Vistra Energy Corp (VST)

Solvency ratios

Dec 31, 2024 Sep 30, 2024 Jun 30, 2024 Mar 31, 2024 Dec 31, 2023 Sep 30, 2023 Jun 30, 2023 Mar 31, 2023 Dec 31, 2022 Sep 30, 2022 Jun 30, 2022 Mar 31, 2022 Dec 31, 2021 Sep 30, 2021 Jun 30, 2021 Mar 31, 2021 Dec 31, 2020 Sep 30, 2020 Jun 30, 2020 Mar 31, 2020
Debt-to-assets ratio 0.00 0.00 0.00 0.00 0.00 0.00 0.00 0.00 0.00 0.00 0.00 0.00 0.00 0.00 0.00 0.00 0.00 0.00 0.00 0.00
Debt-to-capital ratio 0.00 0.00 0.00 0.00 0.00 0.00 0.00 0.00 0.00 0.00 0.00 0.00 0.00 0.00 0.00 0.00 0.00 0.00 0.00 0.00
Debt-to-equity ratio 0.00 0.00 0.00 0.00 0.00 0.00 0.00 0.00 0.00 0.00 0.00 0.00 0.00 0.00 0.00 0.00 0.00 0.00 0.00 0.00
Financial leverage ratio 6.78 6.96 7.00 6.75 6.21 5.80 5.69 5.98 6.69 6.30 6.95 4.50 3.58 4.96 4.45 4.24 3.01 3.02 3.27 3.36

Based on the provided data, Vistra Energy Corp consistently maintains a low level of debt relative to its total assets, with a Debt-to-Assets Ratio of 0.00 across all reporting periods up to December 31, 2024. This indicates that the company relies very little on debt to finance its operations and investments, which can be seen as a positive sign of financial stability and solvency.

Similarly, the Debt-to-Capital Ratio and Debt-to-Equity Ratio for Vistra Energy Corp also stand at 0.00 for all reported periods, underscoring the company's minimal reliance on debt financing compared to its capital and equity.

The Financial Leverage Ratio, which measures the extent to which a company uses debt to finance its operations, shows some fluctuations over the years. Vistra Energy Corp's Financial Leverage Ratio ranged from 3.01 to 7.00 during the period from March 31, 2020, to December 31, 2024. While the ratio has increased slightly in recent periods, it is still within a reasonable range, indicating that the company has a moderate level of financial leverage.

Overall, the solvency ratios suggest that Vistra Energy Corp maintains a conservative financial structure with a low reliance on debt, which can enhance the company's financial stability and ability to weather economic uncertainties.


Coverage ratios

Dec 31, 2024 Sep 30, 2024 Jun 30, 2024 Mar 31, 2024 Dec 31, 2023 Sep 30, 2023 Jun 30, 2023 Mar 31, 2023 Dec 31, 2022 Sep 30, 2022 Jun 30, 2022 Mar 31, 2022 Dec 31, 2021 Sep 30, 2021 Jun 30, 2021 Mar 31, 2021 Dec 31, 2020 Sep 30, 2020 Jun 30, 2020 Mar 31, 2020
Interest coverage 5.04 4.57 2.70 2.90 4.12 4.19 4.50 0.89 -1.26 0.54 -1.23 2.21 -2.48 -4.96 -3.62 -2.85 3.18 3.67 2.37 2.62

The interest coverage ratio measures a company's ability to meet its interest obligations on outstanding debt. A higher ratio indicates a stronger ability to cover interest expenses.

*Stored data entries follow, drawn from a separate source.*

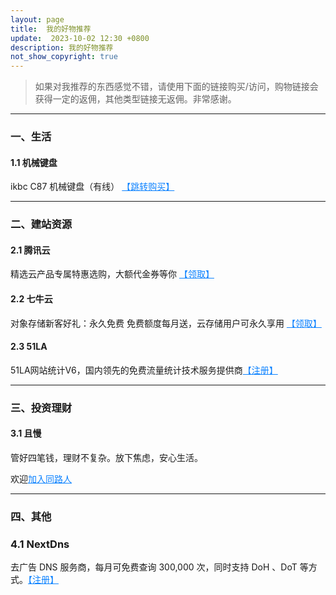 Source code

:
 ```yaml
---
layout: page
title:  我的好物推荐
update:  2023-10-02 12:30 +0800
description: 我的好物推荐
not_show_copyright: true
---
```


> 如果对我推荐的东西感觉不错，请使用下面的链接购买/访问，购物链接会获得一定的返佣，其他类型链接无返佣。非常感谢。

------

### 一、生活

#### 1.1 机械键盘

ikbc C87 机械键盘（有线） <a href="https://ypingcn.com/go/out?r=ikbc-c87" target="_blank" rel="noopener nofollow" style="color: #0c82ff;" title="ikbc C87 机械键盘（有线）">【跳转购买】</a> 

------

### 二、建站资源

#### 2.1 腾讯云

精选云产品专属特惠选购，大额代金券等你 <a href="https://ypingcn.com/go/out?r=tencentcloud" target="_blank" rel="noopener nofollow" style="color: #0c82ff;" title="腾讯云产品">【领取】</a> 

#### 2.2 七牛云

对象存储新客好礼：永久免费 免费额度每月送，云存储用户可永久享用 <a href="https://ypingcn.com/go/out?r=qiniu" target="_blank" rel="noopener nofollow" style="color: #0c82ff;" title="七牛云对象存储">【领取】</a>

#### 2.3 51LA

51LA网站统计V6，国内领先的免费流量统计技术服务提供商<a href="https://ypingcn.com/go/out?r=51la" target="_blank" rel="noopener nofollow" style="color: #0c82ff;" title="51LA统计">【注册】</a>

------

### 三、投资理财

#### 3.1 且慢

管好四笔钱，理财不复杂。放下焦虑，安心生活。

欢迎<a href="https://ypingcn.com/go/out?r=qieman" target="_blank" rel="noopener nofollow" style="color: #0c82ff;" title="且慢同路人">加入同路人</a>

------

### 四、其他

### 4.1 NextDns

去广告 DNS 服务商，每月可免费查询 300,000 次，同时支持 DoH 、DoT 等方式。<a href="https://ypingcn.com/go/out?r=nextdns" target="_blank" rel="noopener nofollow" style="color: #0c82ff;" title="NextDns">【注册】</a>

From March 31, 2020, to June 30, 2020, Vistra Energy Corp's interest coverage decreased from 2.62 to 2.37, reflecting a slight weakening in its ability to cover interest costs. However, from September 30, 2020, to December 31, 2020, the ratio improved to 3.67 before declining in the following quarters.

Notably, there were negative ratios reported in some quarters, such as March 31, 2021, to September 30, 2021, indicating that Vistra Energy Corp's earnings were insufficient to cover its interest expenses during those periods.

The interest coverage ratio started to recover by March 31, 2023, reaching a healthier level of 4.50 and continuing to improve in subsequent quarters, surpassing 4, which demonstrates a significant enhancement in the company's ability to cover its interest payments.

Overall, fluctuations in Vistra Energy Corp's interest coverage ratio over the years highlight periods of both strength and weakness in the company's ability to handle its interest obligations. Monitoring this ratio is essential for assessing the company's financial health and its ability to service its debt effectively.